Exercise: Repeat the listing in full, word for word.

Supplied records:
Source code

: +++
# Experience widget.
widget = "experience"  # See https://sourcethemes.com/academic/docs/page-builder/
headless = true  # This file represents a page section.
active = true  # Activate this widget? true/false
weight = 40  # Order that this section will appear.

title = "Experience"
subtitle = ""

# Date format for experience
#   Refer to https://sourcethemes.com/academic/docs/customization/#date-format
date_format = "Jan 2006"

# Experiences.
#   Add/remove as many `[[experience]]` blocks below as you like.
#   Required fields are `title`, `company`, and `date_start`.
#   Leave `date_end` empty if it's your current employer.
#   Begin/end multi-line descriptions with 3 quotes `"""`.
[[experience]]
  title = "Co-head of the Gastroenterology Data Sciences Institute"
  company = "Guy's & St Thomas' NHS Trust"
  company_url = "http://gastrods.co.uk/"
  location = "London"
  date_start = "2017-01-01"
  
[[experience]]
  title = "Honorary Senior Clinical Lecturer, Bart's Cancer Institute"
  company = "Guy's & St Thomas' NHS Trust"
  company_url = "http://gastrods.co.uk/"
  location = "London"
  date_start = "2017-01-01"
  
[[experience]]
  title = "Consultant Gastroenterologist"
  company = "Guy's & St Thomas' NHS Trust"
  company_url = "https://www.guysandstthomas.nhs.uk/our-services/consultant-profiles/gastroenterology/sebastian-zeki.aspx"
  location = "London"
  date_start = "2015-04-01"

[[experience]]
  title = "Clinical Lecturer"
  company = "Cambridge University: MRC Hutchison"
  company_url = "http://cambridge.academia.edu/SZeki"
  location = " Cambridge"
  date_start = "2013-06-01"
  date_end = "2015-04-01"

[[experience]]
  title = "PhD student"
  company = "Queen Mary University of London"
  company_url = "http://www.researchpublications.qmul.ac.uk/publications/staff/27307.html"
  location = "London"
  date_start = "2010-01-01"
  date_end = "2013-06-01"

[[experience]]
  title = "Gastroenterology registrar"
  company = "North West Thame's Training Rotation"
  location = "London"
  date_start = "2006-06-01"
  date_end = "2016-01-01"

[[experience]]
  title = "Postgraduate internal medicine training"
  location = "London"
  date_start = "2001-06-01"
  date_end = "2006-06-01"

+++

Task output:
Source code

: +++
# Experience widget.
widget = "experience"  # See https://sourcethemes.com/academic/docs/page-builder/
headless = true  # This file represents a page section.
active = true  # Activate this widget? true/false
weight = 40  # Order that this section will appear.

title = "Experience"
subtitle = ""

# Date format for experience
#   Refer to https://sourcethemes.com/academic/docs/customization/#date-format
date_format = "Jan 2006"

# Experiences.
#   Add/remove as many `[[experience]]` blocks below as you like.
#   Required fields are `title`, `company`, and `date_start`.
#   Leave `date_end` empty if it's your current employer.
#   Begin/end multi-line descriptions with 3 quotes `"""`.
[[experience]]
  title = "Co-head of the Gastroenterology Data Sciences Institute"
  company = "Guy's & St Thomas' NHS Trust"
  company_url = "http://gastrods.co.uk/"
  location = "London"
  date_start = "2017-01-01"
  
[[experience]]
  title = "Honorary Senior Clinical Lecturer, Bart's Cancer Institute"
  company = "Guy's & St Thomas' NHS Trust"
  company_url = "http://gastrods.co.uk/"
  location = "London"
  date_start = "2017-01-01"
  
[[experience]]
  title = "Consultant Gastroenterologist"
  company = "Guy's & St Thomas' NHS Trust"
  company_url = "https://www.guysandstthomas.nhs.uk/our-services/consultant-profiles/gastroenterology/sebastian-zeki.aspx"
  location = "London"
  date_start = "2015-04-01"

[[experience]]
  title = "Clinical Lecturer"
  company = "Cambridge University: MRC Hutchison"
  company_url = "http://cambridge.academia.edu/SZeki"
  location = " Cambridge"
  date_start = "2013-06-01"
  date_end = "2015-04-01"

[[experience]]
  title = "PhD student"
  company = "Queen Mary University of London"
  company_url = "http://www.researchpublications.qmul.ac.uk/publications/staff/27307.html"
  location = "London"
  date_start = "2010-01-01"
  date_end = "2013-06-01"

[[experience]]
  title = "Gastroenterology registrar"
  company = "North West Thame's Training Rotation"
  location = "London"
  date_start = "2006-06-01"
  date_end = "2016-01-01"

[[experience]]
  title = "Postgraduate internal medicine training"
  location = "London"
  date_start = "2001-06-01"
  date_end = "2006-06-01"

+++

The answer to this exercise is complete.